About this exercise
Within the entries that follow, show each line where the word "stakeholders" occurs.

• • • • • • •

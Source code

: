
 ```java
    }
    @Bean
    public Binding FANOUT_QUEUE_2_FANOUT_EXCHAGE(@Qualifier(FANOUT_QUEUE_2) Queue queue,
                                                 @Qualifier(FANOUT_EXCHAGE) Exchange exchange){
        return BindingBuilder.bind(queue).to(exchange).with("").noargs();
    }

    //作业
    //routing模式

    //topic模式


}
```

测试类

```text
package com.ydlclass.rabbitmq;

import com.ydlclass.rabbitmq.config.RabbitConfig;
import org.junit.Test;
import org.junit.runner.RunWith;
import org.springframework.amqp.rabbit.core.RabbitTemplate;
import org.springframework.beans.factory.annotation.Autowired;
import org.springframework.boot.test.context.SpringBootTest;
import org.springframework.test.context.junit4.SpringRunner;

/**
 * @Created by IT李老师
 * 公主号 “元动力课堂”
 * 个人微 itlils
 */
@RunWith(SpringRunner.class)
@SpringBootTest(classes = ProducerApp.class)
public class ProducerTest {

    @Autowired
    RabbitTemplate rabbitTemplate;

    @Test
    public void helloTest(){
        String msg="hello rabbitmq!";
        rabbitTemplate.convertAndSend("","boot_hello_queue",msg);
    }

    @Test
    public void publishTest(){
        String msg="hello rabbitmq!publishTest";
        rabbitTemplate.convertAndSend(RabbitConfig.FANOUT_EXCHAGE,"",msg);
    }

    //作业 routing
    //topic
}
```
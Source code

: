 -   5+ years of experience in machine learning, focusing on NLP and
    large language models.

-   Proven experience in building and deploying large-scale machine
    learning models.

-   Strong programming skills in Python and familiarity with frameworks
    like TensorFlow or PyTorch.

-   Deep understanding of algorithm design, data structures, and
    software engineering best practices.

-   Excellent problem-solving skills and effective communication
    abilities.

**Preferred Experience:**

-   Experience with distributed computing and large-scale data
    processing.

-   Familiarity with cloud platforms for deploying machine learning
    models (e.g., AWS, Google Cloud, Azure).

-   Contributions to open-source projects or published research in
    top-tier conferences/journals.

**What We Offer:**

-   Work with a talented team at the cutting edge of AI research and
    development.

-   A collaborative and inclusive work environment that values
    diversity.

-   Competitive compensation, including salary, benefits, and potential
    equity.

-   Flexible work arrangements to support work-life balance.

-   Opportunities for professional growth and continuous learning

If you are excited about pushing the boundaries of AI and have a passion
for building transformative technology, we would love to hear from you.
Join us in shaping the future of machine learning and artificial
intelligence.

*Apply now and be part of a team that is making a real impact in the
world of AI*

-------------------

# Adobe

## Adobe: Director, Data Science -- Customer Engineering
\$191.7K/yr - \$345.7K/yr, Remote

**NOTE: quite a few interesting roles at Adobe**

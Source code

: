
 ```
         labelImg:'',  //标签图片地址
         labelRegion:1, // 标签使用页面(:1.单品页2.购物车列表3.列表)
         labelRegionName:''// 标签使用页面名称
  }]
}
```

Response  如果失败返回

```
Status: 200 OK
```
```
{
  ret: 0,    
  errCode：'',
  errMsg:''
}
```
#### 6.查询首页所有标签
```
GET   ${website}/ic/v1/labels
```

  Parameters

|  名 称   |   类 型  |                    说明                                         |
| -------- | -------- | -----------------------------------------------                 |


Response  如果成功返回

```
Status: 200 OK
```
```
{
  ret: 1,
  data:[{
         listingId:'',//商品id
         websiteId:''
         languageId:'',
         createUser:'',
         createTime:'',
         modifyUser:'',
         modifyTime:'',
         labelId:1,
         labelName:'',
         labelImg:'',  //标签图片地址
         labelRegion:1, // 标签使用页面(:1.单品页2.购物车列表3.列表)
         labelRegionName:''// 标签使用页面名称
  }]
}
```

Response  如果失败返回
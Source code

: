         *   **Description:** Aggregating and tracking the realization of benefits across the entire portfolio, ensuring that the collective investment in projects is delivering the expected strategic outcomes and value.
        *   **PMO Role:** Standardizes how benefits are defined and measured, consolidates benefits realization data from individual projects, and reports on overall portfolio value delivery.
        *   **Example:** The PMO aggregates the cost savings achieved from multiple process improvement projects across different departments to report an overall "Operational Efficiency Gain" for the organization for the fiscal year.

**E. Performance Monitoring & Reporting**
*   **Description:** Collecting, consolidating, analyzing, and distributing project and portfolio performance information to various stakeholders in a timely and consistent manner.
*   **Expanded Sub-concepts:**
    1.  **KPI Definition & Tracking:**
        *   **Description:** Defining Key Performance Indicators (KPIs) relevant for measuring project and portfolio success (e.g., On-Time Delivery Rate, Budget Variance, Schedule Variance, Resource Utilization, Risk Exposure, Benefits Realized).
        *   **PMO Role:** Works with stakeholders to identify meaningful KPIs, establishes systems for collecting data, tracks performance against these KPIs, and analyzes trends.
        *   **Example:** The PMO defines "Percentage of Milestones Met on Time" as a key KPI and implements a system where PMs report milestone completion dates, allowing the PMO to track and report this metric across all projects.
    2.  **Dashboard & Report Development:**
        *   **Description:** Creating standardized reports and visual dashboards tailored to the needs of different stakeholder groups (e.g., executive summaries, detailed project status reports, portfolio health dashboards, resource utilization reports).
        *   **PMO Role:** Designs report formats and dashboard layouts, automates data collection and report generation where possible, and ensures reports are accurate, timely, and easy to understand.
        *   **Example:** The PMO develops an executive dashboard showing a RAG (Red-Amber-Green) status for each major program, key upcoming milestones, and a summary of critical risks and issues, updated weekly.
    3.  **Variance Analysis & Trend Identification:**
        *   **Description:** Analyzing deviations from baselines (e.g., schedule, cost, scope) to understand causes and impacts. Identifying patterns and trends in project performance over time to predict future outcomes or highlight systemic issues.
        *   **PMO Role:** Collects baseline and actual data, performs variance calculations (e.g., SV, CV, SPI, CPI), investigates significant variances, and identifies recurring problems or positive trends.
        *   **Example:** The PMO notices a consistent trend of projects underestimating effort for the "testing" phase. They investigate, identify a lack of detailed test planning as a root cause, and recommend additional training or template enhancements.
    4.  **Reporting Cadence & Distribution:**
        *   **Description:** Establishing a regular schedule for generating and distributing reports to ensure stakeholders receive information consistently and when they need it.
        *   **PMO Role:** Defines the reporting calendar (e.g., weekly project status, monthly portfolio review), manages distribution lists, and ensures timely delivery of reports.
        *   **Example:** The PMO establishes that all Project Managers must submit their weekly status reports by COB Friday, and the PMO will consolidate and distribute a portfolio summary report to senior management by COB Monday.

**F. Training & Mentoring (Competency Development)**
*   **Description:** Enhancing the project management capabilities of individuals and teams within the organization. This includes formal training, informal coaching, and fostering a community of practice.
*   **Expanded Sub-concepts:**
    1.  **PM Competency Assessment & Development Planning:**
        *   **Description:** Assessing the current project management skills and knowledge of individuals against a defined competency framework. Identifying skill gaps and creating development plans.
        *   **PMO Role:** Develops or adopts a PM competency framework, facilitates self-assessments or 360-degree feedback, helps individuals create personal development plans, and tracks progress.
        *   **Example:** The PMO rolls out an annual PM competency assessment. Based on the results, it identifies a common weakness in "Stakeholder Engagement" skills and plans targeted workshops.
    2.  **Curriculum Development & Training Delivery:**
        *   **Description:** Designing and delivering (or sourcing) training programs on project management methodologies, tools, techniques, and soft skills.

• • • • • • •

Solution to the problem
*   **Description:** Collecting, consolidating, analyzing, and distributing project and portfolio performance information to various stakeholders in a timely and consistent manner.
        *   **PMO Role:** Works with stakeholders to identify meaningful KPIs, establishes systems for collecting data, tracks performance against these KPIs, and analyzes trends.
        *   **Description:** Establishing a regular schedule for generating and distributing reports to ensure stakeholders receive information consistently and when they need it.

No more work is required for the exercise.